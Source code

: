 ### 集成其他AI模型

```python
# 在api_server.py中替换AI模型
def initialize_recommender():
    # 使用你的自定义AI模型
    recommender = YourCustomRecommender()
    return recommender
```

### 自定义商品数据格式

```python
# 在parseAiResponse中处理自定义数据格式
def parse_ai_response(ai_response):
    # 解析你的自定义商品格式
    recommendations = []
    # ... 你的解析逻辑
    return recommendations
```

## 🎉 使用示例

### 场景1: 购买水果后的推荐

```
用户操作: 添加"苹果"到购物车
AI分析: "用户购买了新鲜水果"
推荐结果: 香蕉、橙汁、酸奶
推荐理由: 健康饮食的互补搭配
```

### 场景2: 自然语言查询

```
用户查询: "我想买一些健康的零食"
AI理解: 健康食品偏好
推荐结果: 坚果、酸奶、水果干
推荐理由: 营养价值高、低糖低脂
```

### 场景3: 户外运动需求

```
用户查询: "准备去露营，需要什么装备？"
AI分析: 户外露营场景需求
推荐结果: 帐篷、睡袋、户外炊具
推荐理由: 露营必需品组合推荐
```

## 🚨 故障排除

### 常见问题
# # #
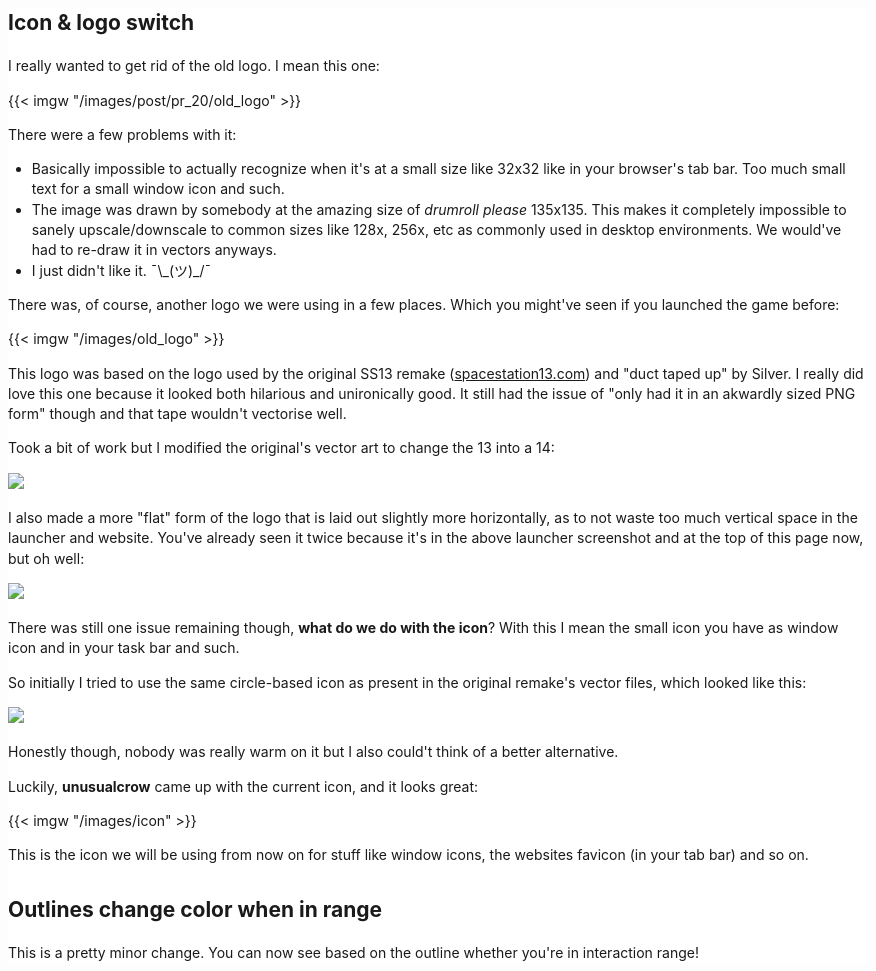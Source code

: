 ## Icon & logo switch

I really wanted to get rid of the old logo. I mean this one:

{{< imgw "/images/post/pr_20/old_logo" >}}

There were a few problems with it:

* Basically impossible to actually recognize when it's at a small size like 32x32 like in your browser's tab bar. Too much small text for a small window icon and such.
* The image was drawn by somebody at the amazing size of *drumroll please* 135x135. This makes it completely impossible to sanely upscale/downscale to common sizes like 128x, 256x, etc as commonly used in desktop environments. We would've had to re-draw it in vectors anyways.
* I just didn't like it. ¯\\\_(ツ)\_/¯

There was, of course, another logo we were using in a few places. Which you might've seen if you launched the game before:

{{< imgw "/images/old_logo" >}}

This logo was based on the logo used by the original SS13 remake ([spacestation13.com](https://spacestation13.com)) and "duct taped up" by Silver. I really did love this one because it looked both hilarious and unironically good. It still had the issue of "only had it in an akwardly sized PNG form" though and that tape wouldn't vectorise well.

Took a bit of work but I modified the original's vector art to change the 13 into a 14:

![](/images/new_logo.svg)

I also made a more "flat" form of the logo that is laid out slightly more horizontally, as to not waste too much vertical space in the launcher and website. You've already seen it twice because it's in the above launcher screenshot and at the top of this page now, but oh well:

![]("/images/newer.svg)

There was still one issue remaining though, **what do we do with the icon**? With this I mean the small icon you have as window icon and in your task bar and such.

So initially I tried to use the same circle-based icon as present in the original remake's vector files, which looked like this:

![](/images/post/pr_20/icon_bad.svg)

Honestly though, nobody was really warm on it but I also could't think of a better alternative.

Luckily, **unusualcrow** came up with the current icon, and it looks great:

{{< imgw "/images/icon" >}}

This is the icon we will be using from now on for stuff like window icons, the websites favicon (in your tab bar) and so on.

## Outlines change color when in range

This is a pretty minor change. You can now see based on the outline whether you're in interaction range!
# # #
- Directions -
Read through the lines above and collect those that contain the string "much".

- Solution for this exercise -
* Basically impossible to actually recognize when it's at a small size like 32x32 like in your browser's tab bar. Too much small text for a small window icon and such.
I also made a more "flat" form of the logo that is laid out slightly more horizontally, as to not waste too much vertical space in the launcher and website. You've already seen it twice because it's in the above launcher screenshot and at the top of this page now, but oh well:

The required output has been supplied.